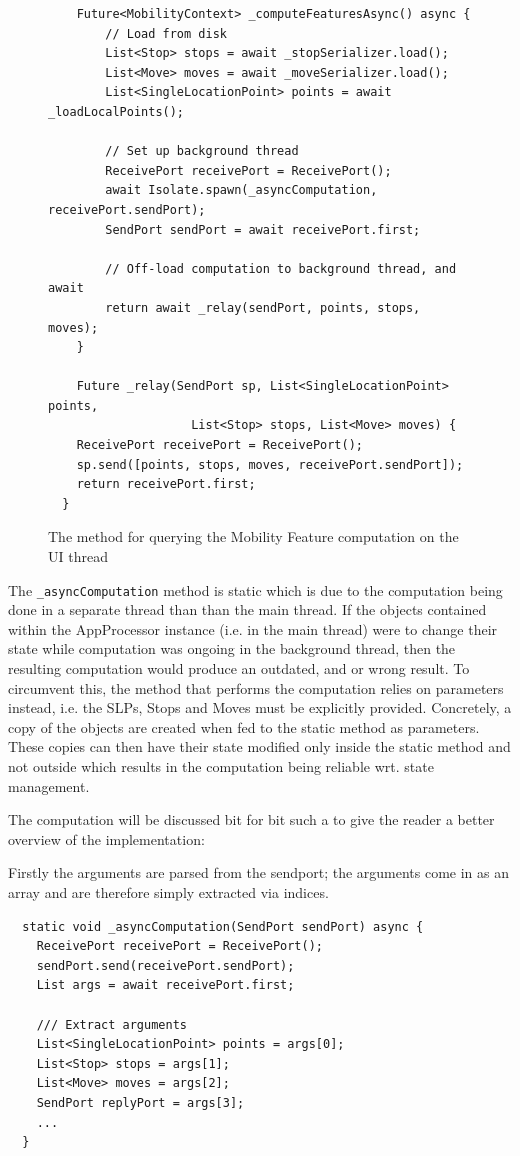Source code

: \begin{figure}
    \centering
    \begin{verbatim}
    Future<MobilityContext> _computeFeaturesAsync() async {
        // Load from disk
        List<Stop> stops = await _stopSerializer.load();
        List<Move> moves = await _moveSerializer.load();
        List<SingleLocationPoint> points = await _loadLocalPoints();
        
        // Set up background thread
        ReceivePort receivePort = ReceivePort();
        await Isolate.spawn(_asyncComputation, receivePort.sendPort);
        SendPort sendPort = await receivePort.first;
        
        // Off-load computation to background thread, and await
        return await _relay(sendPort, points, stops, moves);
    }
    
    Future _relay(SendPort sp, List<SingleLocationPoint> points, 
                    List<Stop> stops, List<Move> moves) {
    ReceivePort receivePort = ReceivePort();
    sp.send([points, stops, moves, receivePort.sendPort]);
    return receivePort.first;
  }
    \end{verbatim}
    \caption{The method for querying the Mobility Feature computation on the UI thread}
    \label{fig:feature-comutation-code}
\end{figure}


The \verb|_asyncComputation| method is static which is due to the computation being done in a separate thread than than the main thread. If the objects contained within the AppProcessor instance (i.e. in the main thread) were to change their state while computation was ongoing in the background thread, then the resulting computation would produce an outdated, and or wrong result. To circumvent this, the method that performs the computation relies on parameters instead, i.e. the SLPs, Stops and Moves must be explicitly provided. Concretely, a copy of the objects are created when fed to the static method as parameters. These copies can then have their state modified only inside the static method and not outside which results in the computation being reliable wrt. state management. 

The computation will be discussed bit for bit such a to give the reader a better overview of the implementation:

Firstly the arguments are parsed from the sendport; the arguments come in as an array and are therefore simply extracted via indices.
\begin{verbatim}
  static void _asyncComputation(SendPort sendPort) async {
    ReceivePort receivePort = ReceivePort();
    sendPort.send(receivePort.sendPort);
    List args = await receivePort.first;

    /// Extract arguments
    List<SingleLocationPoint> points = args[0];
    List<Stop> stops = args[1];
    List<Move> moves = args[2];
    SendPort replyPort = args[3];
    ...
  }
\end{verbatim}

→ What you have to do
Please work out how many lines of the data include the string "return" and reply with the number alone.

→ Output for this exercise
2